Stechkin APS


Stechkin APS.

Stechkin APS.

APS with attached holster-buttstock

APS with attached holster-buttstock

Stechkin APS - cut-out diagram

Stechkin APS – cut-out diagram





Type Double action, select-fire
Caliber 9×18 mm PM
Overall length 225 mm
Weight: 1020 g with empty magazine; 1220 g loaded with 20 rounds
Barrel length 140 mm
Magazine capacity 20 rounds
Rate of fire 600 rounds per minute


The Stechkin APS pistol was the result of many years of trial and error by the Soviet Army.

The development of large, selective fire military pistols started in the USSR in the late 1920’s. These were intended for military personnel in the role of personal defense weapons. However, over time this pursuit turned out to be fruitless and was dropped with the advent of WW2.

After the end of WW2, the idea was resurrected. The 9x18mm Makarov cartridge was then only newly introduced. In concert with this the Soviet Army requested a large, semiautomatic pistol, capable of controllable fully automatic fire and fitted with a detachable shoulder stock. Such a weapon, designed by Igor Stechkin in Tula, was adopted by the Soviet Army in 1951, along with the Makarov PM pistol in the same caliber.

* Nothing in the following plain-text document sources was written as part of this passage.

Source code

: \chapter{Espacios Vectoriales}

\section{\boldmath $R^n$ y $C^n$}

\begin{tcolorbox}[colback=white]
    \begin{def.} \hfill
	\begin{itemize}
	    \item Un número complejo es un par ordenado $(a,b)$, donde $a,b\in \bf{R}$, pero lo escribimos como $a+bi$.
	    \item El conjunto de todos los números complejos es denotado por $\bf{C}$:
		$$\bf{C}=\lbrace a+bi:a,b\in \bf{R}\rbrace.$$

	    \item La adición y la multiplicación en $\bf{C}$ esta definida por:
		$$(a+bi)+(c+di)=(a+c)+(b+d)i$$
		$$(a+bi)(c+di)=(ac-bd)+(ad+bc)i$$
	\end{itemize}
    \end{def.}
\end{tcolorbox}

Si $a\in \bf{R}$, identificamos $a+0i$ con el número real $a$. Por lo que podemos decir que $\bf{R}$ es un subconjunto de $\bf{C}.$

The new pistol was designated as ‘APS – Automaticheskij Pistolet Stechkina’ (Stechkin Automatic Pistol). It was issued to artillery, tank and armored personnel carrier crews, RPG-7 teams in the infantry and front line officers. However, it was soon discovered that the APS, with its bulky and heavy holster / shoulder stock, was awkward to carry. It also and lacked the stopping power necessary for a military weapon. It was therefore gradually removed from army service and put into reserve storage.

During the 1970’s, however, small quantities of existing APS pistols were fitted with new, extended barrels with threaded muzzle parts. These pistols, designated APSB, were intended for SpetsNaz use and issued with quick-detachable silencers and detachable wire shoulder stocks.

Modern use..

In the turbulent 1990’s, the APS found new life in the hands of various special Russian Law Enforcement teams, such as OMON, SOBR and various VIP security and hostage rescue teams. The APS offered much better accuracy and larger capacity than the general-issue Makarov PM pistol.

APS was also capable of very good rapid-fire accuracy in semi-automatic mode, as well as full automatic fire for emergency close-quarter situations. At the present time, regardless of the advent of more modern and powerful pistols, such as the Yarygin PYa or GSh-18, the APS is still well regarded by Russian law enforcement. The reasons for this are that the 9x18mm ammunition is inexpensive, readily available and the weapon has good accuracy and low recoil. When carried these days, it is in various open-top ‘combat’ holsters, instead of the original clumsy and heavy holster / shoulder stock combination.

Technical Description:

The APS is a simple blowback pistol, of all steel construction, with external hammer and double action trigger. A three-position safety lever, located on the slide, also acts as fire mode selector, allowing for single-shot or fully automatic fire. The slide itself is relatively long, which helps to slow the rate down and lower felt recoil. To further slow the rate of fire down to a controllable 600 rounds per minute, the APS features an inertial plunger-type fire rate reducer. This system essentially delays the action of the hammer by forcing it to activate (plunge) into a spring loaded weight in the grip, before activating the trigger mechanism.

The return spring is located around the barrel. Front sight is fixed to the slide, rear sight is adjustable for range, with settings for 25, 50 and the rather optimistic 100 and 200 meters. To further improve the long range and full automatic mode accuracy, a shoulder stock / holster can be attached to the grip. Early holsters / stocks were made from wood, more recently – of brown plastic.